-------- THE DATA

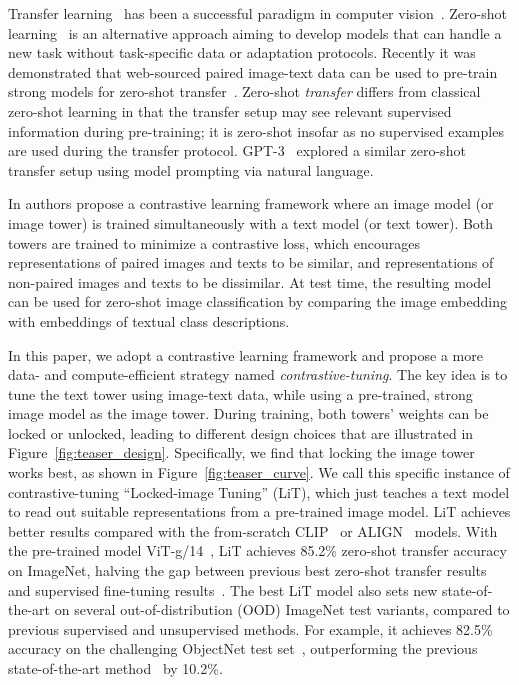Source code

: \documentclass[10pt,twocolumn,letterpaper]{article}
\def \lit {LiT\xspace}
\def\objsota{82.5}
\begin{document}
Transfer learning~\cite{transfer_learning_survey} has been a successful paradigm in computer vision~\cite{imagenet_transfer_better,bit,instagram_resnext}.
Zero-shot learning~\cite{zero_data_learning,visual_attribute,zsl_good_bad_ugly} is an alternative approach aiming to develop models that can handle a new task without task-specific data or adaptation protocols.
Recently it was demonstrated that web-sourced paired image-text data can be used to pre-train strong models for zero-shot transfer~\cite{clip,align}. 
Zero-shot \textit{transfer} differs from classical zero-shot learning in that the transfer setup may see relevant supervised information during pre-training; it is zero-shot insofar as no supervised examples are used during the transfer protocol.
\mbox{GPT-3}~\cite{gpt3} explored a similar zero-shot transfer setup using model prompting via natural language. 

In \cite{clip,align} authors propose a contrastive learning frame\-work where an image model (or image tower) is trained simultaneously with a text model (or text tower). 
Both towers are trained to minimize a contrastive loss, which encourages representations of paired images and texts to be similar, and representations of non-paired images and texts to be dissimilar. 
At test time, the resulting model can be used for zero-shot image classification by comparing the image embedding with embeddings of textual class descriptions.

In this paper, we adopt a contrastive learning framework and propose a more data- and compute-efficient strategy named \textit{contrastive-tuning}. 
The key idea is to tune the text tower using image-text data, while using a pre-trained, strong image model as the image tower. 
During training, both towers' weights can be locked or unlocked, leading to different design choices that are illustrated in Figure~\ref{fig:teaser_design}.
Specifically, we find that locking the image tower works best, as shown in Figure~\ref{fig:teaser_curve}. 
We call this specific instance of contrastive-tuning “Locked-image Tuning” (\lit{}),
which just teaches a text model to read out suitable representations from a pre-trained image model. \lit{} achieves better results compared with the from-scratch CLIP~\cite{clip} or ALIGN~\cite{align} models.
With the pre-trained model ViT-g/14~\cite{vitg}, \lit{} achieves 85.2\% zero-shot transfer accuracy on ImageNet, halving the gap between previous best zero-shot transfer results~\cite{clip,align} and supervised fine-tuning results~\cite{vitg,coatnet}. The best \lit{} model also sets new state-of-the-art on several out-of-distribution (OOD) ImageNet test variants, compared to previous supervised and unsupervised methods.
For example, it achieves \objsota{}\% accuracy on the challenging ObjectNet test set~\cite{objectnet}, outperforming the previous state-of-the-art method~\cite{clip} by 10.2\%. 
\end{document}
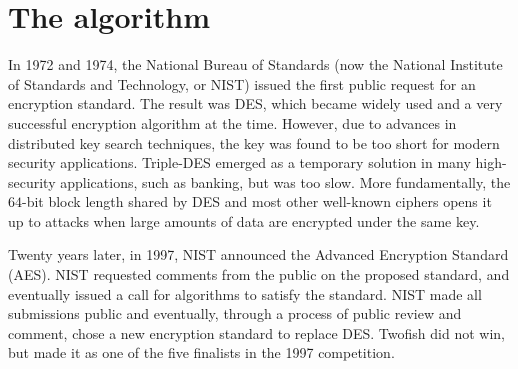 \section{The algorithm}
In 1972 and 1974, the National Bureau of Standards (now the National Institute of Standards and Technology, or NIST) issued the first public request for an encryption standard. The result was DES\cite{NBS77}, which became widely used and a very successful encryption algorithm at the time. However, due to advances in distributed key search techniques, the key was found to be too short for modern security applications.
Triple-DES emerged as a temporary solution in many high-security applications, such as banking, but was too slow. More fundamentally, the $64$-bit block length shared by DES and most other well-known ciphers opens it up to attacks when large amounts of data are encrypted under the same key.

Twenty years later, in 1997, NIST announced the Advanced Encryption Standard (AES)\cite{NIST97a}. NIST requested comments from the public on the proposed standard, and eventually issued a call for algorithms to satisfy the standard\cite{NIST97b}. NIST made all submissions public and eventually, through a process of public review and comment, chose a new encryption standard to replace DES. Twofish did not win, but made it as one of the five finalists in the 1997 competition.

----------------

Print verbatim every line above, apart from the pictures.

**EXPECTED ANSWER:**
Source code

: \documentclass[10pt,twocolumn,letterpaper]{article}
\def \lit {LiT\xspace}
\def\objsota{82.5}
\begin{document}
Transfer learning~\cite{transfer_learning_survey} has been a successful paradigm in computer vision~\cite{imagenet_transfer_better,bit,instagram_resnext}.
Zero-shot learning~\cite{zero_data_learning,visual_attribute,zsl_good_bad_ugly} is an alternative approach aiming to develop models that can handle a new task without task-specific data or adaptation protocols.
Recently it was demonstrated that web-sourced paired image-text data can be used to pre-train strong models for zero-shot transfer~\cite{clip,align}. 
Zero-shot \textit{transfer} differs from classical zero-shot learning in that the transfer setup may see relevant supervised information during pre-training; it is zero-shot insofar as no supervised examples are used during the transfer protocol.
\mbox{GPT-3}~\cite{gpt3} explored a similar zero-shot transfer setup using model prompting via natural language. 

In \cite{clip,align} authors propose a contrastive learning frame\-work where an image model (or image tower) is trained simultaneously with a text model (or text tower). 
Both towers are trained to minimize a contrastive loss, which encourages representations of paired images and texts to be similar, and representations of non-paired images and texts to be dissimilar. 
At test time, the resulting model can be used for zero-shot image classification by comparing the image embedding with embeddings of textual class descriptions.

In this paper, we adopt a contrastive learning framework and propose a more data- and compute-efficient strategy named \textit{contrastive-tuning}. 
The key idea is to tune the text tower using image-text data, while using a pre-trained, strong image model as the image tower. 
During training, both towers' weights can be locked or unlocked, leading to different design choices that are illustrated in Figure~\ref{fig:teaser_design}.
Specifically, we find that locking the image tower works best, as shown in Figure~\ref{fig:teaser_curve}. 
We call this specific instance of contrastive-tuning “Locked-image Tuning” (\lit{}),
which just teaches a text model to read out suitable representations from a pre-trained image model. \lit{} achieves better results compared with the from-scratch CLIP~\cite{clip} or ALIGN~\cite{align} models.
With the pre-trained model ViT-g/14~\cite{vitg}, \lit{} achieves 85.2\% zero-shot transfer accuracy on ImageNet, halving the gap between previous best zero-shot transfer results~\cite{clip,align} and supervised fine-tuning results~\cite{vitg,coatnet}. The best \lit{} model also sets new state-of-the-art on several out-of-distribution (OOD) ImageNet test variants, compared to previous supervised and unsupervised methods.
For example, it achieves \objsota{}\% accuracy on the challenging ObjectNet test set~\cite{objectnet}, outperforming the previous state-of-the-art method~\cite{clip} by 10.2\%. 
\end{document}
 \section{The algorithm}
In 1972 and 1974, the National Bureau of Standards (now the National Institute of Standards and Technology, or NIST) issued the first public request for an encryption standard. The result was DES\cite{NBS77}, which became widely used and a very successful encryption algorithm at the time. However, due to advances in distributed key search techniques, the key was found to be too short for modern security applications.
Triple-DES emerged as a temporary solution in many high-security applications, such as banking, but was too slow. More fundamentally, the $64$-bit block length shared by DES and most other well-known ciphers opens it up to attacks when large amounts of data are encrypted under the same key.

Twenty years later, in 1997, NIST announced the Advanced Encryption Standard (AES)\cite{NIST97a}. NIST requested comments from the public on the proposed standard, and eventually issued a call for algorithms to satisfy the standard\cite{NIST97b}. NIST made all submissions public and eventually, through a process of public review and comment, chose a new encryption standard to replace DES. Twofish did not win, but made it as one of the five finalists in the 1997 competition.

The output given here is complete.